Source texts of formatted documents:
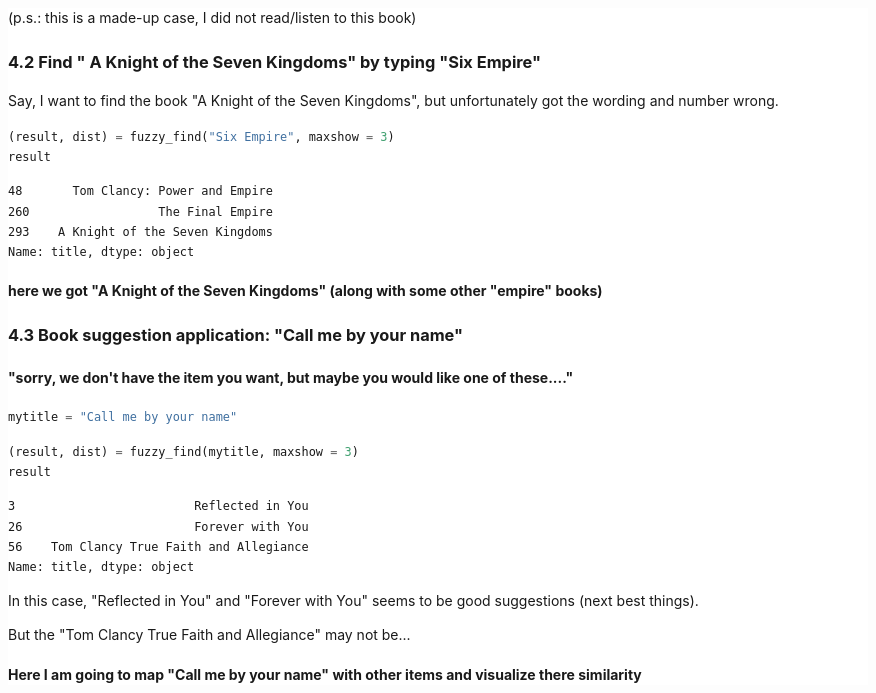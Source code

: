 (p.s.: this is a made-up case, I did not read/listen to this book)

### 4.2 Find " A Knight of the Seven Kingdoms" by typing "Six Empire"

Say, I want to find the book "A Knight of the Seven Kingdoms", but unfortunately got the wording and number wrong.



```python
(result, dist) = fuzzy_find("Six Empire", maxshow = 3)
result
```




    48       Tom Clancy: Power and Empire
    260                  The Final Empire
    293    A Knight of the Seven Kingdoms
    Name: title, dtype: object



#### here we got "A Knight of the Seven Kingdoms" (along with some other "empire" books)

### 4.3 Book suggestion application: "Call me by your name"

#### "sorry, we don't have the item you want, but maybe you would like one of these...."



```python
mytitle = "Call me by your name"
```


```python
(result, dist) = fuzzy_find(mytitle, maxshow = 3)
result
```




    3                         Reflected in You
    26                        Forever with You
    56    Tom Clancy True Faith and Allegiance
    Name: title, dtype: object



In this case, "Reflected in You" and "Forever with You" seems to be good suggestions (next best things).

But the "Tom Clancy True Faith and Allegiance" may not be...


#### Here I am going to map "Call me by your name" with other items and visualize there similarity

HOW TO COMPLETE THIS TASK
Return each line of the data that contains the string "maxshow".

ANSWER TO THIS TASK
(result, dist) = fuzzy_find("Six Empire", maxshow = 3)
(result, dist) = fuzzy_find(mytitle, maxshow = 3)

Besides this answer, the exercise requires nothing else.